タチウオの骨は他の魚と構造が異なります。
最大の特徴は「骨の柔らかさ」と「主上骨(しゅじょうこつ)」の存在。
釣り人が知っておくと役立つ太刀魚の骨の秘密をわかりやすく解説します。
最初に
タチウオ(太刀魚)はその名の通り、刀のように細長く光り輝く魚。
見た目が印象的なだけでなく、骨の構造にも他の魚とは違う“独特の特徴”があります。
一般的な魚は骨が硬く、身と骨が明確に分かれていますが、タチウオは骨が柔らかく、調理方法によっては“骨ごと食べられる”ほどです。
この記事では、タチウオの骨の柔らかさの理由と、「主上骨(しゅじょうこつ)」という特殊な骨構造について詳しく解説します。
タチウオの骨は柔らかい?
驚くほどしなやかな骨
タチウオの骨は非常に柔らかく、指で押すと少したわむほどです。
これは、タチウオの生活環境と泳ぎ方に深く関係しています。
タチウオは海底付近ではなく、中層〜表層をゆったりと泳ぐ魚。
急なターンや瞬発的な動きをするために、骨格が「しなやかに曲がる構造」になっているのです。
骨が軽く、体が浮きやすい構造
タチウオには「浮き袋(うきぶくろ)」がありません。
その代わり、骨自体が軽く柔らかいことで浮力を補っています。
この“軽量骨格”が、水中での安定性とスピードを両立させているのです。
主上骨(しゅじょうこつ)とは?
タチウオ特有の骨構造
タチウオの骨の中で特に特徴的なのが「主上骨(しゅじょうこつ)」と呼ばれる部分です。
これは、背中側に沿って伸びる太い主骨で、まるで“背骨を支える柱”のような役割を果たしています。

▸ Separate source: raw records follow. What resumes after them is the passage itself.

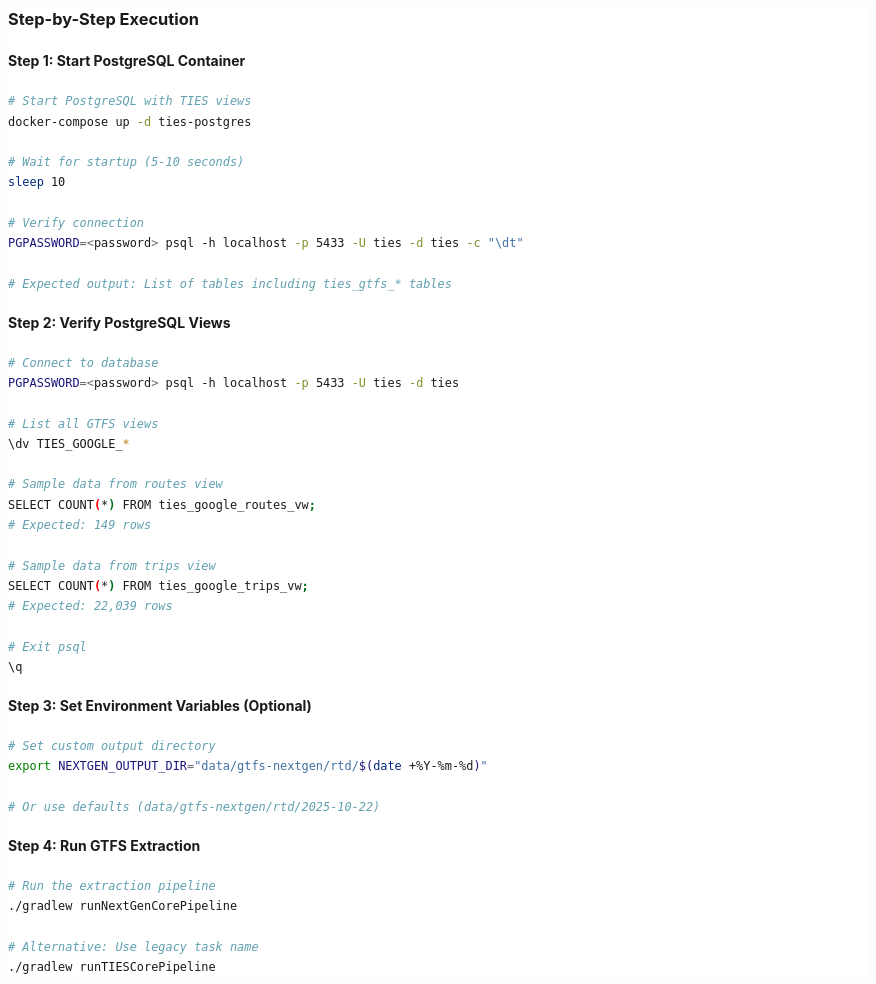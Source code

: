 ### Step-by-Step Execution

#### Step 1: Start PostgreSQL Container

```bash
# Start PostgreSQL with TIES views
docker-compose up -d ties-postgres

# Wait for startup (5-10 seconds)
sleep 10

# Verify connection
PGPASSWORD=<password> psql -h localhost -p 5433 -U ties -d ties -c "\dt"

# Expected output: List of tables including ties_gtfs_* tables
```

#### Step 2: Verify PostgreSQL Views

```bash
# Connect to database
PGPASSWORD=<password> psql -h localhost -p 5433 -U ties -d ties

# List all GTFS views
\dv TIES_GOOGLE_*

# Sample data from routes view
SELECT COUNT(*) FROM ties_google_routes_vw;
# Expected: 149 rows

# Sample data from trips view
SELECT COUNT(*) FROM ties_google_trips_vw;
# Expected: 22,039 rows

# Exit psql
\q
```

#### Step 3: Set Environment Variables (Optional)

```bash
# Set custom output directory
export NEXTGEN_OUTPUT_DIR="data/gtfs-nextgen/rtd/$(date +%Y-%m-%d)"

# Or use defaults (data/gtfs-nextgen/rtd/2025-10-22)
```

#### Step 4: Run GTFS Extraction

```bash
# Run the extraction pipeline
./gradlew runNextGenCorePipeline

# Alternative: Use legacy task name
./gradlew runTIESCorePipeline
```
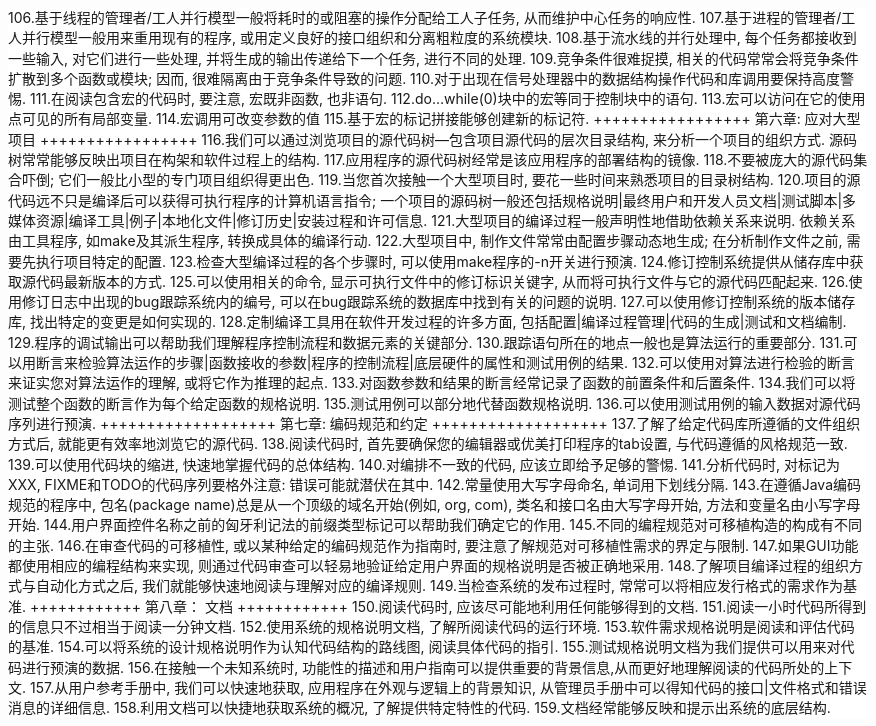 106.基于线程的管理者/工人并行模型一般将耗时的或阻塞的操作分配给工人子任务, 从而维护中心任务的响应性.
107.基于进程的管理者/工人并行模型一般用来重用现有的程序, 或用定义良好的接口组织和分离粗粒度的系统模块.
108.基于流水线的并行处理中, 每个任务都接收到一些输入, 对它们进行一些处理, 并将生成的输出传递给下一个任务, 进行不同的处理.
109.竞争条件很难捉摸, 相关的代码常常会将竞争条件扩散到多个函数或模块; 因而, 很难隔离由于竞争条件导致的问题.
110.对于出现在信号处理器中的数据结构操作代码和库调用要保持高度警惕.
111.在阅读包含宏的代码时, 要注意, 宏既非函数, 也非语句.
112.do…while(0)块中的宏等同于控制块中的语句.
113.宏可以访问在它的使用点可见的所有局部变量.
114.宏调用可改变参数的值
115.基于宏的标记拼接能够创建新的标记符.
+++++++++++++++++
第六章: 应对大型项目
+++++++++++++++++
116.我们可以通过浏览项目的源代码树—包含项目源代码的层次目录结构, 来分析一个项目的组织方式. 源码树常常能够反映出项目在构架和软件过程上的结构.
117.应用程序的源代码树经常是该应用程序的部署结构的镜像.
118.不要被庞大的源代码集合吓倒; 它们一般比小型的专门项目组织得更出色.
119.当您首次接触一个大型项目时, 要花一些时间来熟悉项目的目录树结构.
120.项目的源代码远不只是编译后可以获得可执行程序的计算机语言指令; 一个项目的源码树一般还包括规格说明|最终用户和开发人员文档|测试脚本|多媒体资源|编译工具|例子|本地化文件|修订历史|安装过程和许可信息.
121.大型项目的编译过程一般声明性地借助依赖关系来说明. 依赖关系由工具程序, 如make及其派生程序, 转换成具体的编译行动.
122.大型项目中, 制作文件常常由配置步骤动态地生成; 在分析制作文件之前, 需要先执行项目特定的配置.
123.检查大型编译过程的各个步骤时, 可以使用make程序的-n开关进行预演.
124.修订控制系统提供从储存库中获取源代码最新版本的方式.
125.可以使用相关的命令, 显示可执行文件中的修订标识关键字, 从而将可执行文件与它的源代码匹配起来.
126.使用修订日志中出现的bug跟踪系统内的编号, 可以在bug跟踪系统的数据库中找到有关的问题的说明.
127.可以使用修订控制系统的版本储存库, 找出特定的变更是如何实现的.
128.定制编译工具用在软件开发过程的许多方面, 包括配置|编译过程管理|代码的生成|测试和文档编制.
129.程序的调试输出可以帮助我们理解程序控制流程和数据元素的关键部分.
130.跟踪语句所在的地点一般也是算法运行的重要部分.
131.可以用断言来检验算法运作的步骤|函数接收的参数|程序的控制流程|底层硬件的属性和测试用例的结果.
132.可以使用对算法进行检验的断言来证实您对算法运作的理解, 或将它作为推理的起点.
133.对函数参数和结果的断言经常记录了函数的前置条件和后置条件.
134.我们可以将测试整个函数的断言作为每个给定函数的规格说明.
135.测试用例可以部分地代替函数规格说明.
136.可以使用测试用例的输入数据对源代码序列进行预演.
+++++++++++++++++++
第七章: 编码规范和约定
+++++++++++++++++++
137.了解了给定代码库所遵循的文件组织方式后, 就能更有效率地浏览它的源代码.
138.阅读代码时, 首先要确保您的编辑器或优美打印程序的tab设置, 与代码遵循的风格规范一致.
139.可以使用代码块的缩进, 快速地掌握代码的总体结构.
140.对编排不一致的代码, 应该立即给予足够的警惕.
141.分析代码时, 对标记为XXX, FIXME和TODO的代码序列要格外注意: 错误可能就潜伏在其中.
142.常量使用大写字母命名, 单词用下划线分隔.
143.在遵循Java编码规范的程序中, 包名(package name)总是从一个顶级的域名开始(例如, org, com), 类名和接口名由大写字母开始, 方法和变量名由小写字母开始.
144.用户界面控件名称之前的匈牙利记法的前缀类型标记可以帮助我们确定它的作用.
145.不同的编程规范对可移植构造的构成有不同的主张.
146.在审查代码的可移植性, 或以某种给定的编码规范作为指南时, 要注意了解规范对可移植性需求的界定与限制.
147.如果GUI功能都使用相应的编程结构来实现, 则通过代码审查可以轻易地验证给定用户界面的规格说明是否被正确地采用.
148.了解项目编译过程的组织方式与自动化方式之后, 我们就能够快速地阅读与理解对应的编译规则.
149.当检查系统的发布过程时, 常常可以将相应发行格式的需求作为基准.
++++++++++++
第八章： 文档
++++++++++++
150.阅读代码时, 应该尽可能地利用任何能够得到的文档.
151.阅读一小时代码所得到的信息只不过相当于阅读一分钟文档.
152.使用系统的规格说明文档, 了解所阅读代码的运行环境.
153.软件需求规格说明是阅读和评估代码的基准.
154.可以将系统的设计规格说明作为认知代码结构的路线图, 阅读具体代码的指引.
155.测试规格说明文档为我们提供可以用来对代码进行预演的数据.
156.在接触一个未知系统时, 功能性的描述和用户指南可以提供重要的背景信息,从而更好地理解阅读的代码所处的上下文.
157.从用户参考手册中, 我们可以快速地获取, 应用程序在外观与逻辑上的背景知识, 从管理员手册中可以得知代码的接口|文件格式和错误消息的详细信息.
158.利用文档可以快捷地获取系统的概况, 了解提供特定特性的代码.
159.文档经常能够反映和提示出系统的底层结构.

一般的な魚は脊椎骨(せきついこつ)が中心となり、そこから肋骨が左右に伸びていますが、タチウオはこの主上骨が背中側に張り出しているため、体の形が扁平(へんぺい)になっています。
細長い体を支えるための工夫
タチウオの体は非常に細長く、しかも背中がわずかに反っています。
もし他の魚と同じような骨構造なら、泳いでいるうちに体が折れやすくなってしまいます。

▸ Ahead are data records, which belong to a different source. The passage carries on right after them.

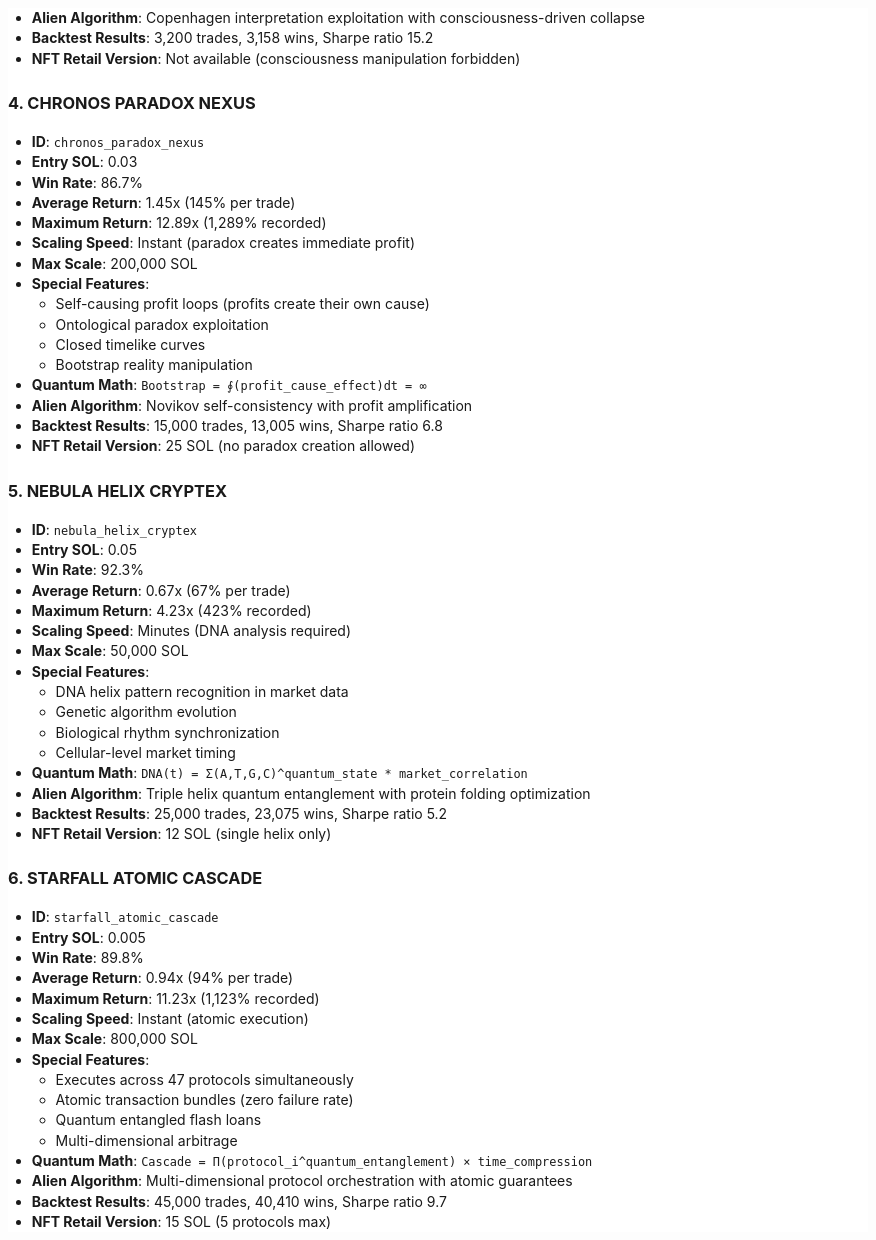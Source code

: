 - **Alien Algorithm**: Copenhagen interpretation exploitation with consciousness-driven collapse
- **Backtest Results**: 3,200 trades, 3,158 wins, Sharpe ratio 15.2
- **NFT Retail Version**: Not available (consciousness manipulation forbidden)

### 4. **CHRONOS PARADOX NEXUS**
- **ID**: `chronos_paradox_nexus`
- **Entry SOL**: 0.03
- **Win Rate**: 86.7%
- **Average Return**: 1.45x (145% per trade)
- **Maximum Return**: 12.89x (1,289% recorded)
- **Scaling Speed**: Instant (paradox creates immediate profit)
- **Max Scale**: 200,000 SOL
- **Special Features**:
  - Self-causing profit loops (profits create their own cause)
  - Ontological paradox exploitation
  - Closed timelike curves
  - Bootstrap reality manipulation
- **Quantum Math**: `Bootstrap = ∮(profit_cause_effect)dt = ∞`
- **Alien Algorithm**: Novikov self-consistency with profit amplification
- **Backtest Results**: 15,000 trades, 13,005 wins, Sharpe ratio 6.8
- **NFT Retail Version**: 25 SOL (no paradox creation allowed)

### 5. **NEBULA HELIX CRYPTEX**
- **ID**: `nebula_helix_cryptex`
- **Entry SOL**: 0.05
- **Win Rate**: 92.3%
- **Average Return**: 0.67x (67% per trade)
- **Maximum Return**: 4.23x (423% recorded)
- **Scaling Speed**: Minutes (DNA analysis required)
- **Max Scale**: 50,000 SOL
- **Special Features**:
  - DNA helix pattern recognition in market data
  - Genetic algorithm evolution
  - Biological rhythm synchronization
  - Cellular-level market timing
- **Quantum Math**: `DNA(t) = Σ(A,T,G,C)^quantum_state * market_correlation`
- **Alien Algorithm**: Triple helix quantum entanglement with protein folding optimization
- **Backtest Results**: 25,000 trades, 23,075 wins, Sharpe ratio 5.2
- **NFT Retail Version**: 12 SOL (single helix only)

### 6. **STARFALL ATOMIC CASCADE**
- **ID**: `starfall_atomic_cascade`
- **Entry SOL**: 0.005
- **Win Rate**: 89.8%
- **Average Return**: 0.94x (94% per trade)
- **Maximum Return**: 11.23x (1,123% recorded)
- **Scaling Speed**: Instant (atomic execution)
- **Max Scale**: 800,000 SOL
- **Special Features**:
  - Executes across 47 protocols simultaneously
  - Atomic transaction bundles (zero failure rate)
  - Quantum entangled flash loans
  - Multi-dimensional arbitrage
- **Quantum Math**: `Cascade = Π(protocol_i^quantum_entanglement) × time_compression`
- **Alien Algorithm**: Multi-dimensional protocol orchestration with atomic guarantees
- **Backtest Results**: 45,000 trades, 40,410 wins, Sharpe ratio 9.7
- **NFT Retail Version**: 15 SOL (5 protocols max)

主上骨は、この長い体を“板のように支える役割”を持っており、まさにタチウオの姿を成立させている重要な骨なのです。
骨の柔らかさと主上骨の関係
柔らかいだけでは体を支えきれません。
そこで、タチウオは「しなる骨」と「太い主上骨」の2つを使い分けています。
・背中側:主上骨が体の強度を維持
・胴体部分:柔らかい骨で可動性を確保
このバランスによって、細長いのに折れず、滑るように泳ぐことができるのです。
また、夜行性のタチウオは水中で縦泳ぎをする習性があり、主上骨はその体勢を安定させる軸にもなっています。
食べる際の影響
背越し(セゴシ)に適する理由
タチウオの骨が柔らかいのは、調理面でも大きな利点です。
小型個体であれば、骨ごと薄く切って食べる「背越し(セゴシ)」が可能です。
主上骨も柔らかいため、口当たりが良く、骨が気になりません。
一方で、大型になると主上骨が太くなり、骨の存在感が増すため、刺身や塩焼きの方が向いています。
骨の柔らかさ=鮮度のバロメーター
タチウオは死後、時間が経つと骨が急速に硬くなります。
つまり、骨がまだしなるうちは“釣りたての新鮮な証拠”。
背越しにするなら、釣り上げてから数時間以内が理想です。
他の魚との違い
| 魚種 | 骨の特徴 | 主上骨の有無 | 背越し適性 |
|---|---|---|---|
| タチウオ | 柔らかく軽い | あり | ◎(小型のみ) |
| アジ | 硬く細い | なし | △ |
| イサキ | やや硬い | なし | ○(中型まで) |
| カマス | 柔らかめ | なし | ○ |
タチウオだけが“骨を支える主上骨”を持ち、骨そのものが柔軟で軽いという特徴を併せ持っています。
まとめ
タチウオの骨は、他の魚にはない独特な構造をしています。
最大の特徴は
・骨の柔らかさ
・主上骨(しゅじょうこつ)の存在
この2つの組み合わせが、タチウオの細長く美しい体を作り出しているのです。
釣り人にとっても、この骨の特性を知っておくことで、調理法の選択や鮮度判断に役立ちます。
要約
タチウオは「骨が柔らかい」「主上骨がある」という2つの特徴を持つ魚。
軽くしなやかな骨格によって、細長い体を保ちつつ水中で自在に泳ぐことができる。
主上骨はタチウオの背中側を支える大黒柱であり、この構造が「太刀」のような姿を作り出している。